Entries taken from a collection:
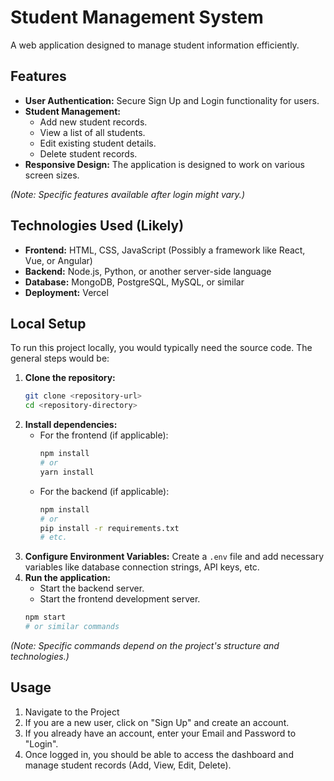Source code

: # Student Management System

A web application designed to manage student information efficiently.

## Features

*   **User Authentication:** Secure Sign Up and Login functionality for users.
*   **Student Management:**
    *   Add new student records.
    *   View a list of all students.
    *   Edit existing student details.
    *   Delete student records.
*   **Responsive Design:** The application is designed to work on various screen sizes.

*(Note: Specific features available after login might vary.)*

## Technologies Used (Likely)

*   **Frontend:** HTML, CSS, JavaScript (Possibly a framework like React, Vue, or Angular)
*   **Backend:** Node.js, Python, or another server-side language
*   **Database:** MongoDB, PostgreSQL, MySQL, or similar
*   **Deployment:** Vercel

## Local Setup

To run this project locally, you would typically need the source code. The general steps would be:

1.  **Clone the repository:**
    ```bash
    git clone <repository-url>
    cd <repository-directory>
    ```
2.  **Install dependencies:**
    *   For the frontend (if applicable):
        ```bash
        npm install
        # or
        yarn install
        ```
    *   For the backend (if applicable):
        ```bash
        npm install
        # or
        pip install -r requirements.txt
        # etc.
        ```
3.  **Configure Environment Variables:** Create a `.env` file and add necessary variables like database connection strings, API keys, etc.
4.  **Run the application:**
    *   Start the backend server.
    *   Start the frontend development server.
    ```bash
    npm start
    # or similar commands
    ```

*(Note: Specific commands depend on the project's structure and technologies.)*

## Usage

1.  Navigate to the Project
3.  If you are a new user, click on "Sign Up" and create an account.
4.  If you already have an account, enter your Email and Password to "Login".
5.  Once logged in, you should be able to access the dashboard and manage student records (Add, View, Edit, Delete).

● Exercise description
Every line of the data should be copied as it stands, without the images.

● Output for this exercise
Source code

: # Student Management System

A web application designed to manage student information efficiently.

## Features

*   **User Authentication:** Secure Sign Up and Login functionality for users.
*   **Student Management:**
    *   Add new student records.
    *   View a list of all students.
    *   Edit existing student details.
    *   Delete student records.
*   **Responsive Design:** The application is designed to work on various screen sizes.

*(Note: Specific features available after login might vary.)*

## Technologies Used (Likely)

*   **Frontend:** HTML, CSS, JavaScript (Possibly a framework like React, Vue, or Angular)
*   **Backend:** Node.js, Python, or another server-side language
*   **Database:** MongoDB, PostgreSQL, MySQL, or similar
*   **Deployment:** Vercel

## Local Setup

To run this project locally, you would typically need the source code. The general steps would be:

1.  **Clone the repository:**
    ```bash
    git clone <repository-url>
    cd <repository-directory>
    ```
2.  **Install dependencies:**
    *   For the frontend (if applicable):
        ```bash
        npm install
        # or
        yarn install
        ```
    *   For the backend (if applicable):
        ```bash
        npm install
        # or
        pip install -r requirements.txt
        # etc.
        ```
3.  **Configure Environment Variables:** Create a `.env` file and add necessary variables like database connection strings, API keys, etc.
4.  **Run the application:**
    *   Start the backend server.
    *   Start the frontend development server.
    ```bash
    npm start
    # or similar commands
    ```

*(Note: Specific commands depend on the project's structure and technologies.)*

## Usage

1.  Navigate to the Project
3.  If you are a new user, click on "Sign Up" and create an account.
4.  If you already have an account, enter your Email and Password to "Login".
5.  Once logged in, you should be able to access the dashboard and manage student records (Add, View, Edit, Delete).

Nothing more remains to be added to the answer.